- **Exercise brief**: The lines from the beginning of the records below through the one holding "- **出力形式のコントロール**: 人間が読みやすい、あるいはプログラムで再利用しやすい形式で出力させる方法" are to be copied exactly; leave the pictures out.
*** Data for processing Section Begins ***
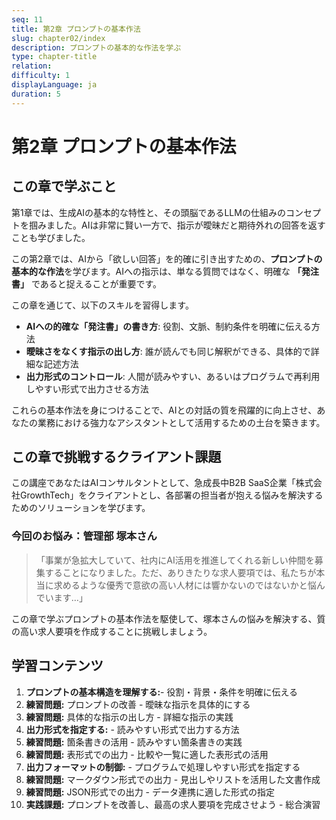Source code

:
 ```yaml
---
seq: 11
title: 第2章 プロンプトの基本作法
slug: chapter02/index
description: プロンプトの基本的な作法を学ぶ
type: chapter-title
relation: 
difficulty: 1
displayLanguage: ja
duration: 5
---
```


# 第2章 プロンプトの基本作法

## この章で学ぶこと

第1章では、生成AIの基本的な特性と、その頭脳であるLLMの仕組みのコンセプトを掴みました。AIは非常に賢い一方で、指示が曖昧だと期待外れの回答を返すことも学びました。

この第2章では、AIから「欲しい回答」を的確に引き出すための、**プロンプトの基本的な作法**を学びます。AIへの指示は、単なる質問ではなく、明確な **「発注書」** であると捉えることが重要です。

この章を通じて、以下のスキルを習得します。

- **AIへの的確な「発注書」の書き方**: 役割、文脈、制約条件を明確に伝える方法
- **曖昧さをなくす指示の出し方**: 誰が読んでも同じ解釈ができる、具体的で詳細な記述方法
- **出力形式のコントロール**: 人間が読みやすい、あるいはプログラムで再利用しやすい形式で出力させる方法

これらの基本作法を身につけることで、AIとの対話の質を飛躍的に向上させ、あなたの業務における強力なアシスタントとして活用するための土台を築きます。

## この章で挑戦するクライアント課題

この講座であなたはAIコンサルタントとして、急成長中B2B SaaS企業「株式会社GrowthTech」をクライアントとし、各部署の担当者が抱える悩みを解決するためのソリューションを学びます。

### 今回のお悩み：管理部 塚本さん

> 「事業が急拡大していて、社内にAI活用を推進してくれる新しい仲間を募集することになりました。ただ、ありきたりな求人要項では、私たちが本当に求めるような優秀で意欲の高い人材には響かないのではないかと悩んでいます…」

この章で学ぶプロンプトの基本作法を駆使して、塚本さんの悩みを解決する、質の高い求人要項を作成することに挑戦しましょう。

## 学習コンテンツ

1. **プロンプトの基本構造を理解する:**- 役割・背景・条件を明確に伝える
2. **練習問題:** プロンプトの改善 - 曖昧な指示を具体的にする
3. **練習問題:** 具体的な指示の出し方 - 詳細な指示の実践
4. **出力形式を指定する:** - 読みやすい形式で出力する方法
5. **練習問題:** 箇条書きの活用 - 読みやすい箇条書きの実践
6. **練習問題:** 表形式での出力 - 比較や一覧に適した表形式の活用
7. **出力フォーマットの制御:** - プログラムで処理しやすい形式を指定する
8. **練習問題:** マークダウン形式での出力 - 見出しやリストを活用した文書作成
9. **練習問題:** JSON形式での出力 - データ連携に適した形式の指定
10. **実践課題:** プロンプトを改善し、最高の求人要項を完成させよう - 総合演習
*** Data for processing Section Ends ***
- **Reply to the exercise**:
Source code

:
 ```yaml
---
seq: 11
title: 第2章 プロンプトの基本作法
slug: chapter02/index
description: プロンプトの基本的な作法を学ぶ
type: chapter-title
relation: 
difficulty: 1
displayLanguage: ja
duration: 5
---
```


# 第2章 プロンプトの基本作法

## この章で学ぶこと

第1章では、生成AIの基本的な特性と、その頭脳であるLLMの仕組みのコンセプトを掴みました。AIは非常に賢い一方で、指示が曖昧だと期待外れの回答を返すことも学びました。

この第2章では、AIから「欲しい回答」を的確に引き出すための、**プロンプトの基本的な作法**を学びます。AIへの指示は、単なる質問ではなく、明確な **「発注書」** であると捉えることが重要です。

この章を通じて、以下のスキルを習得します。

- **AIへの的確な「発注書」の書き方**: 役割、文脈、制約条件を明確に伝える方法
- **曖昧さをなくす指示の出し方**: 誰が読んでも同じ解釈ができる、具体的で詳細な記述方法
- **出力形式のコントロール**: 人間が読みやすい、あるいはプログラムで再利用しやすい形式で出力させる方法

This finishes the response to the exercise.